WHAT YOU HAVE TO DO: Please look for the string "Убедитесь" below and report every line in which it occurs.

RECORDED DATA:
===

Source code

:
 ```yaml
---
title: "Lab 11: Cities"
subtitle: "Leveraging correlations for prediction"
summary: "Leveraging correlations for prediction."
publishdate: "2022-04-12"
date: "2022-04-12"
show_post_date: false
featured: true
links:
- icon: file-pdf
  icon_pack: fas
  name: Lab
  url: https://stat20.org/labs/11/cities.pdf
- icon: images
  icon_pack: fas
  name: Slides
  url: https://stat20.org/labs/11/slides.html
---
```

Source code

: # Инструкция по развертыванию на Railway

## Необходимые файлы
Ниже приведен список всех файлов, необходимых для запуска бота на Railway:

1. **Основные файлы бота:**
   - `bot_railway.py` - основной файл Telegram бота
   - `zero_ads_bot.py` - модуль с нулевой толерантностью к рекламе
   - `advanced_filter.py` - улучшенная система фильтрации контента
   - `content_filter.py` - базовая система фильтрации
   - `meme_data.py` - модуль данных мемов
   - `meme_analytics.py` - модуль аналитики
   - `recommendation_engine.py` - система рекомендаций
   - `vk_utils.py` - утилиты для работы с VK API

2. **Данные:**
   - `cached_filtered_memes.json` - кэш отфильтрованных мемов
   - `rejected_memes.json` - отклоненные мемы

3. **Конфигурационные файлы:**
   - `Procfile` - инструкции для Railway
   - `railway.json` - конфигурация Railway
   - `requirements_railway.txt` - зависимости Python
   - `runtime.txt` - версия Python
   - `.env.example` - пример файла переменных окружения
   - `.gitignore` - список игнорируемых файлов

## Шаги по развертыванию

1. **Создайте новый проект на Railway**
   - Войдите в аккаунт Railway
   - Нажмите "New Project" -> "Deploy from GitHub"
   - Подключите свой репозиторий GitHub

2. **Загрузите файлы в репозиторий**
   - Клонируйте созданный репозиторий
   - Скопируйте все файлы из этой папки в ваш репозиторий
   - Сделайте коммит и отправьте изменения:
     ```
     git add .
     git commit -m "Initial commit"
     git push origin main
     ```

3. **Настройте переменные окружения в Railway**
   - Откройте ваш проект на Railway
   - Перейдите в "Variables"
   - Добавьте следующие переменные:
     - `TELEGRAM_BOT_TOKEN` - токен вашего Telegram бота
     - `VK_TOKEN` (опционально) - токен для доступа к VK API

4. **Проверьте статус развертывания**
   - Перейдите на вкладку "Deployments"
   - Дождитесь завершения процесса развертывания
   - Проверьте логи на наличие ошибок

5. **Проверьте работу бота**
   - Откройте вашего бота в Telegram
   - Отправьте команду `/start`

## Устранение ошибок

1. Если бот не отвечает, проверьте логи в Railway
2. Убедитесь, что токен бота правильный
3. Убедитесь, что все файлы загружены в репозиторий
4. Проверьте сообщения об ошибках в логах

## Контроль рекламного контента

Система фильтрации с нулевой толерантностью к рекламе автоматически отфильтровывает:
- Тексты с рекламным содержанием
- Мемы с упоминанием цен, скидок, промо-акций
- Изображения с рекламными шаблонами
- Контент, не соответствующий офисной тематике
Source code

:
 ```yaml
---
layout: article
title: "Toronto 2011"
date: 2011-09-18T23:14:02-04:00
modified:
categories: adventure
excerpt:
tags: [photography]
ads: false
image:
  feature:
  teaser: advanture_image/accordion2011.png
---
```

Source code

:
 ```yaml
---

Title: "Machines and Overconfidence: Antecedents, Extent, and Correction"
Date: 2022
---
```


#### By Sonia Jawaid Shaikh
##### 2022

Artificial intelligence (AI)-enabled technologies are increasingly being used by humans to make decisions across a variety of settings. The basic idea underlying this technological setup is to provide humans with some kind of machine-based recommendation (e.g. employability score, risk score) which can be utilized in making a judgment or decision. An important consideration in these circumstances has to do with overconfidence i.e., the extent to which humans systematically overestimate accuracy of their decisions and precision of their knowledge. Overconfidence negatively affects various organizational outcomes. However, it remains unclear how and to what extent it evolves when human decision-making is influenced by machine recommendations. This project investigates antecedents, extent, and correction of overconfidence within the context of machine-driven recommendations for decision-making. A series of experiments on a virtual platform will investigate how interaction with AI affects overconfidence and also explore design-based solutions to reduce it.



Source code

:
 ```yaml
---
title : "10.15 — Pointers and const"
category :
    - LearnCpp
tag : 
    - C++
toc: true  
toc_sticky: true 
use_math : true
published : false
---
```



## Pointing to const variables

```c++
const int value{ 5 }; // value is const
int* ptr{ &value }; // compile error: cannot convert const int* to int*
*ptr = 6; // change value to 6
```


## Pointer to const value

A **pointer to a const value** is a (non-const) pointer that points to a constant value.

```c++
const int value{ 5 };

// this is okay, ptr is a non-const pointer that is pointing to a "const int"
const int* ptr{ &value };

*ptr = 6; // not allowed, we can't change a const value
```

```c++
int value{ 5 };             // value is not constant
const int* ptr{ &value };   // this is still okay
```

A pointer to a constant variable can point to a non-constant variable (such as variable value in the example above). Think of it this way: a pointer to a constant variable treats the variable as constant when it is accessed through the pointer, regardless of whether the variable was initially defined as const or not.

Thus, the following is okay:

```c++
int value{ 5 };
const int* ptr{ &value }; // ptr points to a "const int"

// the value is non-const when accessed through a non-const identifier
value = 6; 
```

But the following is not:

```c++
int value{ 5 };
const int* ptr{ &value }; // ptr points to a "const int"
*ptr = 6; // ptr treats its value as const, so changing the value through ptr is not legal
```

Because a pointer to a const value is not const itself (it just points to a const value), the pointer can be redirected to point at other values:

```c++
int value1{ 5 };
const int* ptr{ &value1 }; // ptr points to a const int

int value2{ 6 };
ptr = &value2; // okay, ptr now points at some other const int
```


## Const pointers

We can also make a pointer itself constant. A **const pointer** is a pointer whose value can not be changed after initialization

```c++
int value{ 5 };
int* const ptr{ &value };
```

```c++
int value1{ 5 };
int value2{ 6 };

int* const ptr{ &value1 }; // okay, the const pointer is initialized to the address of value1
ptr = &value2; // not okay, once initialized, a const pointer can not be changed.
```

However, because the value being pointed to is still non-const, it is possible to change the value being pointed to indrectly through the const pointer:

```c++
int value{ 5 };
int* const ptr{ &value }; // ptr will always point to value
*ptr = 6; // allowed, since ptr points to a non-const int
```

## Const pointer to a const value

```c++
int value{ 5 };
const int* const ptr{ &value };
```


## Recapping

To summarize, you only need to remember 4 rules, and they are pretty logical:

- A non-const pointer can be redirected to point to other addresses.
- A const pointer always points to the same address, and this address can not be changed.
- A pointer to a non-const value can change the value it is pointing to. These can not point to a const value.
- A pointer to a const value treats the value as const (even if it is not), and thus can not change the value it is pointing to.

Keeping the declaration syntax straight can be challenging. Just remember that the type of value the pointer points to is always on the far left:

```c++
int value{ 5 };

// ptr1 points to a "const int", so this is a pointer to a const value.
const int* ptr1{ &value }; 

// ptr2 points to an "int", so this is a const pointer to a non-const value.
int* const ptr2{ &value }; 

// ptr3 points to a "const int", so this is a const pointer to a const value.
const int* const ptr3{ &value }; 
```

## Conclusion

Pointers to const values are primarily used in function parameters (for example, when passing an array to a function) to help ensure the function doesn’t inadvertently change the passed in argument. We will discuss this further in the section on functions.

===

ANSWER TO THE PROBLEM:
2. Убедитесь, что токен бота правильный
3. Убедитесь, что все файлы загружены в репозиторий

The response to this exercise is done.